• [Plain-text document sources]:
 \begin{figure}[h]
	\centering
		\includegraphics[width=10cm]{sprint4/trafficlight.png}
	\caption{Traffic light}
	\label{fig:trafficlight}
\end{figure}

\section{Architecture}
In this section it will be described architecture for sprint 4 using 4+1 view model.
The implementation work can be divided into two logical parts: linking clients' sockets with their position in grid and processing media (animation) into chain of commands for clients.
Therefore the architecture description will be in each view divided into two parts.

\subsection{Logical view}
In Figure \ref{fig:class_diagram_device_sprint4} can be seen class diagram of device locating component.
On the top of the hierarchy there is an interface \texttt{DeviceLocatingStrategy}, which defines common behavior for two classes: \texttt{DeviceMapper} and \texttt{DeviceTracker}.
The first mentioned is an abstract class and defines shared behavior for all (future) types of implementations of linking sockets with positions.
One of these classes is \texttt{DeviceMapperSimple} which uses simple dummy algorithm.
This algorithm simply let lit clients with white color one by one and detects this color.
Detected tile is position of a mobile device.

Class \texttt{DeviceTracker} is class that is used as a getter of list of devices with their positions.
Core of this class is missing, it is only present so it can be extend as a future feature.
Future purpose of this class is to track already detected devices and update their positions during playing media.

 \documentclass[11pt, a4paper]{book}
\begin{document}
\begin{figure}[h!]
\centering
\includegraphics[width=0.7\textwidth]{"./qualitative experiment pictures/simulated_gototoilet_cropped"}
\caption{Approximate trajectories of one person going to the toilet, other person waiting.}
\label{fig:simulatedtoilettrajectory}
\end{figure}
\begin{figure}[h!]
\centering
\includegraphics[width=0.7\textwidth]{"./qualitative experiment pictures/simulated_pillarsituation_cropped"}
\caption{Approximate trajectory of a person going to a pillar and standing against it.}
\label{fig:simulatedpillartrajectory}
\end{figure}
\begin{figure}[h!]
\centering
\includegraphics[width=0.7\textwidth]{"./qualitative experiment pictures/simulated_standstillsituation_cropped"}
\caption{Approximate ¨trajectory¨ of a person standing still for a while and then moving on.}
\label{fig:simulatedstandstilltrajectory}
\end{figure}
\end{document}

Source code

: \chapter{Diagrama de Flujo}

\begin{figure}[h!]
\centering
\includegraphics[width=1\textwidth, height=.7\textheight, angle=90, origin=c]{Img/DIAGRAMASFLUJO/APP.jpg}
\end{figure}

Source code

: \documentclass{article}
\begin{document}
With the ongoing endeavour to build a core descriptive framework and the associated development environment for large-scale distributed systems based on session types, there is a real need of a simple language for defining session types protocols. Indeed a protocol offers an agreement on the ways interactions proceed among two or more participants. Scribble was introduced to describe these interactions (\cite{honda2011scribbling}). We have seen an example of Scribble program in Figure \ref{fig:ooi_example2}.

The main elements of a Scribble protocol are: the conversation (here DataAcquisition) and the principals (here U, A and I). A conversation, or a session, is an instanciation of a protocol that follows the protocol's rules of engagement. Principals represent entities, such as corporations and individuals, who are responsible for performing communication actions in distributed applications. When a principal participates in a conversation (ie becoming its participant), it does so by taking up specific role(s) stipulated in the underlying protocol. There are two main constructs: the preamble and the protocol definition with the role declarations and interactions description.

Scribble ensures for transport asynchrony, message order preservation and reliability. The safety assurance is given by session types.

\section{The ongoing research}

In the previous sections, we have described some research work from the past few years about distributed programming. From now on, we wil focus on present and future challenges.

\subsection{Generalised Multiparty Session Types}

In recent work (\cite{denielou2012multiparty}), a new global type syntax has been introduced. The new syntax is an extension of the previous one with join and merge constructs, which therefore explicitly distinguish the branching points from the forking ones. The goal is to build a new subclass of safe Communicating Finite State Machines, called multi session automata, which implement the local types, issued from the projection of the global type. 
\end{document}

• [REQUIRED ACTION]: If the word "trafficlight" is on a line above, return that line.

• [RESULT OF THE TASK]:
		\includegraphics[width=10cm]{sprint4/trafficlight.png}
	\label{fig:trafficlight}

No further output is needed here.